If you don't pay your electric bill on time, you'll probably get charged a buck or two in interest. As long as you pay off the balance in a reasonable amount of time, your lights will stay on.

So why is it such a big deal that the Treasury Department may soon be unable to pay all of its bills on time?

U.S. Treasury securities are used as both currency and collateral for countless financial transactions around the world. Think dozens per minute.

Right now, Treasurys are almost as liquid and secure as cash. If investors are at all nervous that they might not be honored, this could have a cascading effect that will cause stock markets to tumble, the dollar to lose value and unemployment to rise.

"If Treasury bonds were no longer seen as risk-free, that would have implications for virtually all collateralized loans, which is a huge proportion," says Phillip Swagel, a University of Maryland economist who served as assistant Treasury secretary for economic policy under President George W. Bush.

"If people couldn't hold Treasurys, they would have to hold a lot of cash," he says. "We don't want people to feel like they have to hoard cash to make transactions."

Still A Big 'If'

Note that Swagel is still using the word "if." No one knows whether time will run out on the Treasury Department's authority to raise money.

Technically, it ran out in May, but the department has been able to keep juggling since then. The nominal deadline Congress and President Obama have been working with is Thursday, when the Treasury says it will be unable to borrow any more money by issuing bonds.

Treasury says it will bump up against the $16.7 trillion federal debt ceiling and have to handle payments basically on a cash basis. With that date in mind, the House and Senate keep going back and forth about how and whether to raise the debt ceiling.

There's been a lot of debate about whether breaching the debt ceiling spells real trouble. In theory, Treasury can prioritize paying bondholders over other obligations — the so-called Pay China First strategy. Treasury says it lacks the software and expertise to pull that off, even if the administration decides it wants to.

It's possible that, just using daily incoming tax receipts, Treasury won't really run out of money until Nov. 1, when, among other things, Social Security recipients will be expecting their checks.

But economists are worried that even if Treasury doesn't default on any bonds right after midnight on Thursday, financial markets will grow extremely wary. Already, it costs more for Treasury to borrow money on a short-term basis than for, say, 10 years. Normal prices are inverted because investors are nervous about being paid back over the next month or so.

The date to worry about, in other words, may have nothing to do with Treasury's own drop-dead date and everything to do with when investors start panicking because they don't believe a solution will be hammered out in time.

No one can predict exactly when that would be. It's not in red on the calendar, like how many shopping days until Christmas.

But once panic sets in, things will go bad quickly.

"Markets could go into bedlam," says Mark Zandi, chief economist with the research firm Moody's Analytics. "I don't know that we have to go to Nov. 1 before there's chaos."

2008 All Over Again

It could be like 2008, only worse. Back then, the collapse of the brokerage firm Lehman Brothers triggered financial panic and a stock market crash.
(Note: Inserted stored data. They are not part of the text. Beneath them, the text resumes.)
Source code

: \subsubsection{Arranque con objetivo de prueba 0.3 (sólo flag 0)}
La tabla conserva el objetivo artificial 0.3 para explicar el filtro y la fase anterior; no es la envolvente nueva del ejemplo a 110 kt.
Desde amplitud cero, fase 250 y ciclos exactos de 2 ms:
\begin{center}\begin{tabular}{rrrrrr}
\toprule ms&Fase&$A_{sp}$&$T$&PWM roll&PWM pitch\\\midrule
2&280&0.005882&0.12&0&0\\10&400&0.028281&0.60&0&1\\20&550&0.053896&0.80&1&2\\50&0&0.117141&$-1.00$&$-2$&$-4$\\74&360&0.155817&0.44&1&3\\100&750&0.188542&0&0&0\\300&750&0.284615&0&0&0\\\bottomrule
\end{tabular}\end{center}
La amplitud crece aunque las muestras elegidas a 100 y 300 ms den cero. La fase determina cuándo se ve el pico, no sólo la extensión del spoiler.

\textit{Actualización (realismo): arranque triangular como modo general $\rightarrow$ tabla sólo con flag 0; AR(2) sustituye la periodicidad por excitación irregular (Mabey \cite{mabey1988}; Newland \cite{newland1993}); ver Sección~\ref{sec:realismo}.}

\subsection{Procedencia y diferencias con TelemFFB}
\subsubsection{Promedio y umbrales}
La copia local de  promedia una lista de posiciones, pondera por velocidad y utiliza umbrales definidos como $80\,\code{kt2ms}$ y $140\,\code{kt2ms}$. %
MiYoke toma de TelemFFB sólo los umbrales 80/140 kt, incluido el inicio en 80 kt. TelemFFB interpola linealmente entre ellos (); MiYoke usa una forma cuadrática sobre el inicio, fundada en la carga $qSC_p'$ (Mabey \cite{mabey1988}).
The reason was that lending became extremely tight because investors became wary of most types of collateral. Why lend money based on a firm's assets if you couldn't trust those assets still had value?

The one thing that kept lending going at all, in fact, were Treasurys. They were seen as highly liquid and perfectly safe and reliable.

That's what's being put at risk in the present situation. If Treasurys are not seen as rock-solid, panicky financial markets won't know where to turn. All manner of transactions would be put on hold.

"If Treasurys should become the point of concern, not only would you have a huge problem in terms of undermining the critical linchpin of finance, but what's worse is you couldn't solve the problem by adding Treasurys, which is what we did [in 2008]," says Jason Seligman, a former Treasury staff economist who teaches at Ohio State University.

Dollars themselves would lose value, because Treasurys have to be purchased using U.S. currency. If there's less demand for Treasurys, there will be less demand for dollars.

"The entire financial system of the U.S. and the world is anchored in the idea that the government is good at paying off debts," says Matthew Shapiro, a University of Michigan economist.

The Country That Cried Wolf

Everyone is worried about how this would all play out over the coming weeks and months. If there is a debt default, a recession seems all but guaranteed.

But even if there's not — even if there is some last-minute deal that at least punts the problem a few weeks or months into the future — the fact that Washington is again cutting things so close could have lasting repercussions anyway.

Remember, when Congress flirted with not lifting the debt ceiling back in 2011, it wasn't until after lawmakers had cut a deal that the U.S. bond rating was downgraded.

It might not take a formal downgrade from a rating agency to make investors more skeptical about Treasurys.

Back in 1979, there was an almost inadvertent bond default that had to do with Treasury's back-office functions not being able to get up to speed in time following another game of debt-ceiling chicken. Even failing to pay off a fairly small amount of bonds for a brief period of time significantly raised the amount of interest Treasury had to pay creditors for some months.

"We thought there was nothing safer than Treasurys, but we're basically inviting ourselves to be regarded by financial markets as risky, as a country that doesn't keep its promises to pay," Shapiro says.